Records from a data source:
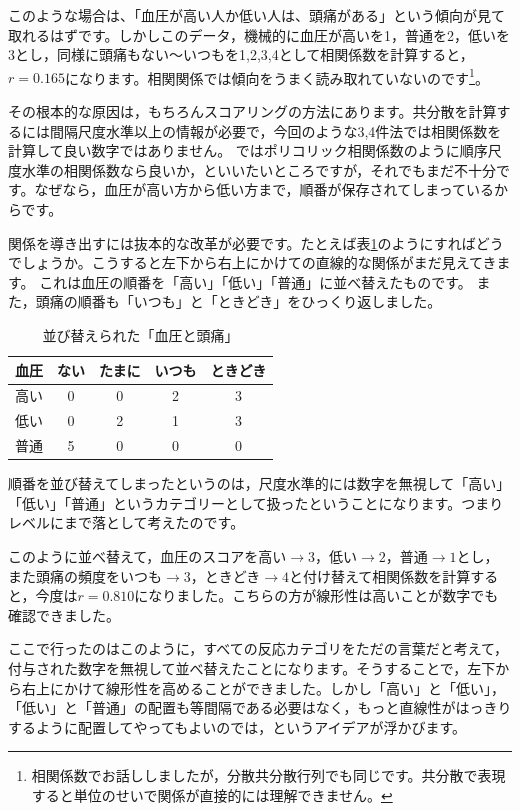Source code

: \documentclass{ltjsbook}
\begin{document}
このような場合は、「血圧が高い人か低い人は、頭痛がある」という傾向が見て取れるはずです。しかしこのデータ，機械的に血圧が高いを1，普通を2，低いを3とし，同様に頭痛もない〜いつもを1,2,3,4として相関係数を計算すると，$r=0.165$になります。相関関係では傾向をうまく読み取れていないのです\footnote{相関係数でお話ししましたが，分散共分散行列でも同じです。共分散で表現すると単位のせいで関係が直接的には理解できません。}。

その根本的な原因は，もちろんスコアリングの方法にあります。共分散を計算するには間隔尺度水準以上の情報が必要で，今回のような3,4件法では相関係数を計算して良い数字ではありません。
ではポリコリック相関係数のように順序尺度水準の相関係数なら良いか，といいたいところですが，それでもまだ不十分です。なぜなら，血圧が高い方から低い方まで，順番が保存されてしまっているからです。

関係を導き出すには抜本的な改革が必要です。たとえば表\ref{tbl::14_02}のようにすればどうでしょうか。こうすると左下から右上にかけての直線的な関係がまだ見えてきます。
これは血圧の順番を「高い」「低い」「普通」に並べ替えたものです。
また，頭痛の順番も「いつも」と「ときどき」をひっくり返しました。
\begin{table}[h]
    \begin{center}
        \caption{並び替えられた「血圧と頭痛」}
        \begin{tabular}{c|cccc}
            血圧 & ない & たまに & いつも & ときどき \\
            \hline
            高い & 0  & 0   & 2   & 3    \\
            低い & 0  & 2   & 1   & 3    \\
            普通 & 5  & 0   & 0   & 0    \\
        \end{tabular}
        \label{tbl::14_02}
    \end{center}
\end{table}
順番を並び替えてしまったというのは，尺度水準的には数字を無視して「高い」「低い」「普通」というカテゴリーとして扱ったということになります。つまりレベルにまで落として考えたのです。

このように並べ替えて，血圧のスコアを高い$\to3$，低い$\to2$，普通$\to1$とし，また頭痛の頻度をいつも$\to3$，ときどき$\to4$と付け替えて相関係数を計算すると，今度は$r=0.810$になりました。こちらの方が線形性は高いことが数字でも確認できました。

ここで行ったのはこのように，すべての反応カテゴリをただの言葉だと考えて，付与された数字を無視して並べ替えたことになります。そうすることで，左下から右上にかけて線形性を高めることができました。しかし「高い」と「低い」，「低い」と「普通」の配置も等間隔である必要はなく，もっと直線性がはっきりするように配置してやってもよいのでは，というアイデアが浮かびます。
\end{document}
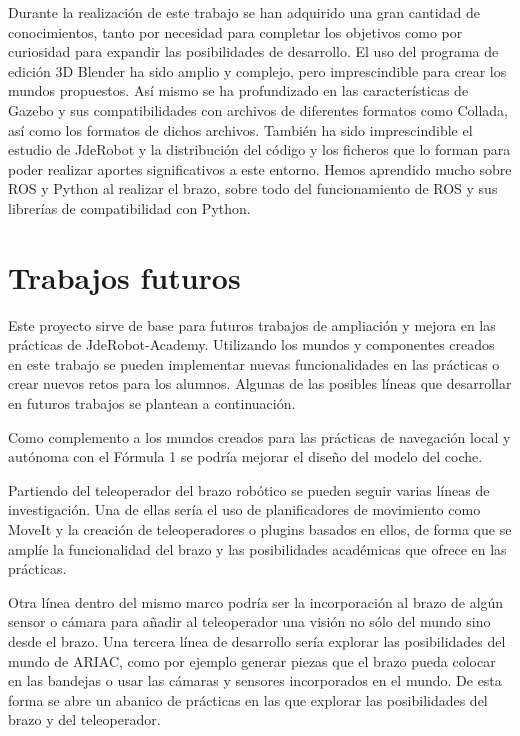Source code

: Durante la realización de este trabajo se han adquirido una gran cantidad de conocimientos, tanto por necesidad para completar los objetivos como por curiosidad para expandir las posibilidades de desarrollo. El uso del programa de edición 3D Blender ha sido amplio y complejo, pero imprescindible para crear los mundos propuestos. Así mismo se ha profundizado en las características de Gazebo y sus compatibilidades con archivos de diferentes formatos como Collada, así como los formatos de dichos archivos. También ha sido imprescindible el estudio de JdeRobot y la distribución del código y los ficheros que lo forman para poder realizar aportes significativos a este entorno. Hemos aprendido mucho sobre ROS y Python al realizar el brazo, sobre todo del funcionamiento de ROS y sus librerías de compatibilidad con Python.


\section{Trabajos futuros}
\label{sec:cn_trabajosfuturos}

Este proyecto sirve de base para futuros trabajos de ampliación y mejora en las prácticas de JdeRobot-Academy. Utilizando los mundos y componentes creados en este trabajo se pueden implementar nuevas funcionalidades en las prácticas o crear nuevos retos para los alumnos. Algunas de las posibles líneas que desarrollar en futuros trabajos se plantean a continuación.

Como complemento a los mundos creados para las prácticas de navegación local y autónoma con el Fórmula 1 se podría mejorar el diseño del modelo del coche. 

Partiendo del teleoperador del brazo robótico se pueden seguir varias líneas de investigación. Una de ellas sería el uso de planificadores de movimiento como MoveIt y la creación de teleoperadores o plugins basados en ellos, de forma que se amplíe la funcionalidad del brazo y las posibilidades académicas que ofrece en las prácticas. 

Otra línea dentro del mismo marco podría ser la incorporación al brazo de algún sensor o cámara para añadir al teleoperador una visión no sólo del mundo sino desde el brazo. Una tercera línea de desarrollo sería explorar las posibilidades del mundo de ARIAC, como por ejemplo generar piezas que el brazo pueda colocar en las bandejas o usar las cámaras y sensores incorporados en el mundo. De esta forma se abre un abanico de prácticas en las que explorar las posibilidades del brazo y del teleoperador.


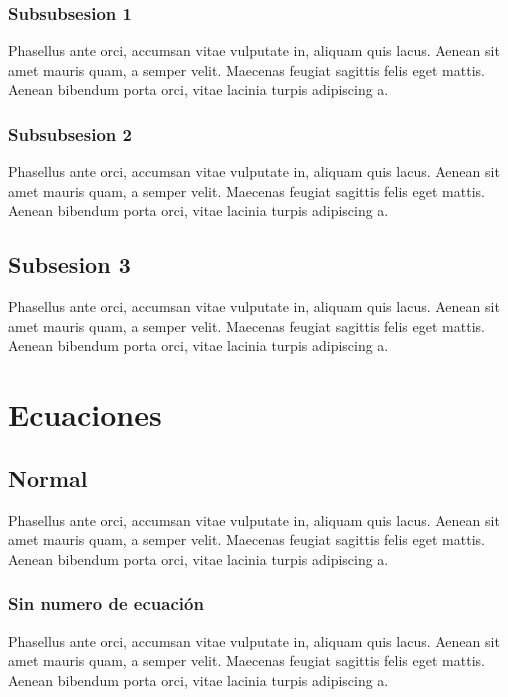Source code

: \documentclass[colTwo]{NanouparIEEE}
\begin{document}
            \subsubsection{Subsubsesion 1}
                Phasellus ante orci, accumsan vitae vulputate in, aliquam quis lacus. Aenean sit amet mauris quam, a semper velit. Maecenas feugiat sagittis felis eget mattis. Aenean bibendum porta orci, vitae lacinia turpis adipiscing a. 
            
            \subsubsection{Subsubsesion 2}
                Phasellus ante orci, accumsan vitae vulputate in, aliquam quis lacus. Aenean sit amet mauris quam, a semper velit. Maecenas feugiat sagittis felis eget mattis. Aenean bibendum porta orci, vitae lacinia turpis adipiscing a. 

        \subsection{Subsesion 3}
            Phasellus ante orci, accumsan vitae vulputate in, aliquam quis lacus. Aenean sit amet mauris quam, a semper velit. Maecenas feugiat sagittis felis eget mattis. Aenean bibendum porta orci, vitae lacinia turpis adipiscing a. 

    \section{Ecuaciones}

        \subsection{Normal}
            Phasellus ante orci, accumsan vitae vulputate in, aliquam quis lacus. Aenean sit amet mauris quam, a semper velit. Maecenas feugiat sagittis felis eget mattis. Aenean bibendum porta orci, vitae lacinia turpis adipiscing a. 

            \subsubsection{Sin numero de ecuación}
                Phasellus ante orci, accumsan vitae vulputate in, aliquam quis lacus. Aenean sit amet mauris quam, a semper velit. Maecenas feugiat sagittis felis eget mattis. Aenean bibendum porta orci, vitae lacinia turpis adipiscing a. 
\end{document}
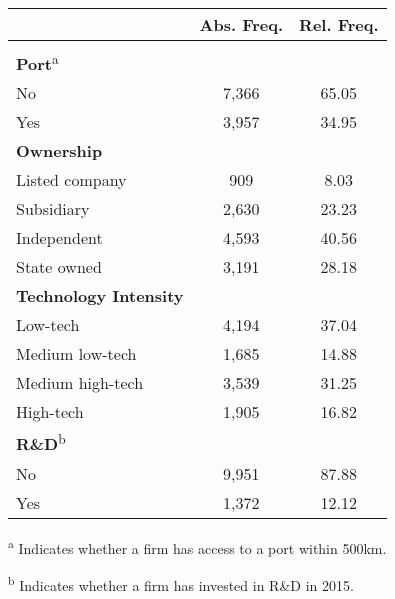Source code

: \begin{threeparttable}

\begin{tabular}{lcc} \toprule \toprule 
			& Abs. Freq.	& Rel. Freq. \\
	\midrule 							\\[-1.8ex]
\textbf{Port}\textsuperscript{a} & & 						\\
No				& 7,366		& 65.05		\\
Yes				& 3,957     & 34.95		\\[1.2ex]
\textbf{Ownership}	& &					\\
Listed company	& 909 		& 8.03 		\\
Subsidiary		& 2,630 	& 23.23 	\\
Independent 	&  4,593 	& 40.56 	\\
State owned		& 3,191     & 28.18		\\[1.2ex]
\textbf{Technology Intensity}	& &		\\
Low-tech		& 4,194		& 37.04 	\\
Medium low-tech	& 1,685		& 14.88 	\\
Medium high-tech & 3,539	& 31.25 	\\
High-tech  		& 1,905		& 16.82 	\\[1.2ex]
\textbf{R\&D}\textsuperscript{b}	& &						\\
No				&  9,951	& 87.88		\\
Yes				& 1,372		& 12.12 	\\[1.2ex]
	\hline \hline
\end{tabular}

\begin{tablenotes}[flushleft]
\footnotesize
\item \textsuperscript{a} Indicates whether a firm has access to a port within 500km.
\item \textsuperscript{b} Indicates whether a firm has invested in R\&D in 2015.
\end{tablenotes}

\end{threeparttable}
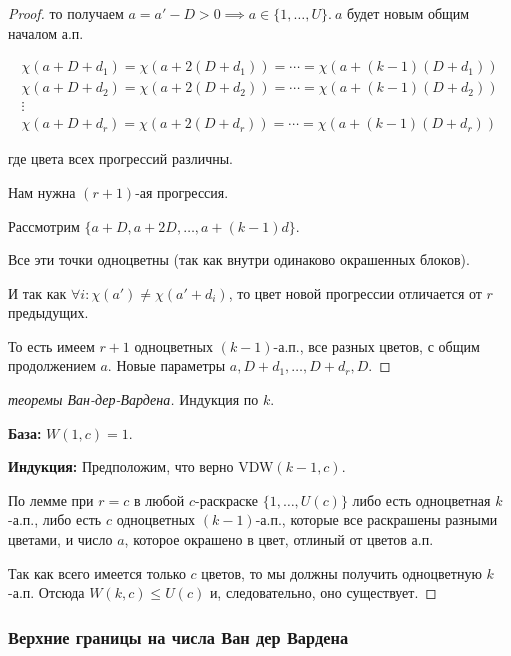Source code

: \begin{normalsize}
\begin{proof}
    то получаем $a = a' - D > 0 \implies a \in \{1, \ldots, U\}.~a$ будет новым общим началом а.п.

    \begin{gather*}
        \chi(a + D + d_1) = \chi(a + 2(D + d_1)) = \cdots = \chi(a + (k - 1)(D + d_1))\\
        \chi(a + D + d_2) = \chi(a + 2(D + d_2)) = \cdots = \chi(a + (k - 1)(D + d_2))\\
        \vdots \\
        \chi(a + D + d_r) = \chi(a + 2(D + d_r)) = \cdots = \chi(a + (k - 1)(D + d_r))
    \end{gather*}

    где цвета всех прогрессий различны.

    Нам нужна $(r + 1)$-ая прогрессия.

    Рассмотрим $\{a + D, a + 2D, \ldots, a + (k - 1)d\}$.

    Все эти точки одноцветны (так как внутри одинаково окрашенных блоков).

    И так как $\forall i: \chi(a') \neq \chi(a' + d_i)$, то цвет новой прогрессии отличается от $r$ предыдущих.

    То есть имеем $r + 1$ одноцветных $(k - 1)$-а.п., все разных цветов, с общим продолжением $a$. Новые параметры $a, D + d_1, \ldots, D + d_r, D$.

\end{proof}

\begin{proof} [ теоремы Ван-дер-Вардена]
    
    Индукция по $k$.

    \textbf{База:} $W(1, c) = 1$.

    \textbf{Индукция:} Предположим, что верно VDW$(k - 1, c)$.

    По лемме при $r = c$ в любой $c$-раскраске $\{1, \ldots, U(c)\}$ либо есть одноцветная $k$-а.п., либо есть $c$ одноцветных $(k - 1)$-а.п., которые все раскрашены разными цветами, и число $a$, которое окрашено в цвет, отлиный от цветов а.п. 

    Так как всего имеется только $c$ цветов, то мы должны получить одноцветную $k$-а.п. Отсюда $W(k, c) \leq U(c)$ и, следовательно, оно существует.

\end{proof}

\subsubsection*{Верхние границы на числа Ван дер Вардена}


\end{normalsize}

WHAT IS EXPECTED
What is needed is each line from the records with the word "Subsubsesion" in it.

RESULT OF THE TASK
            \subsubsection{Subsubsesion 1}
            \subsubsection{Subsubsesion 2}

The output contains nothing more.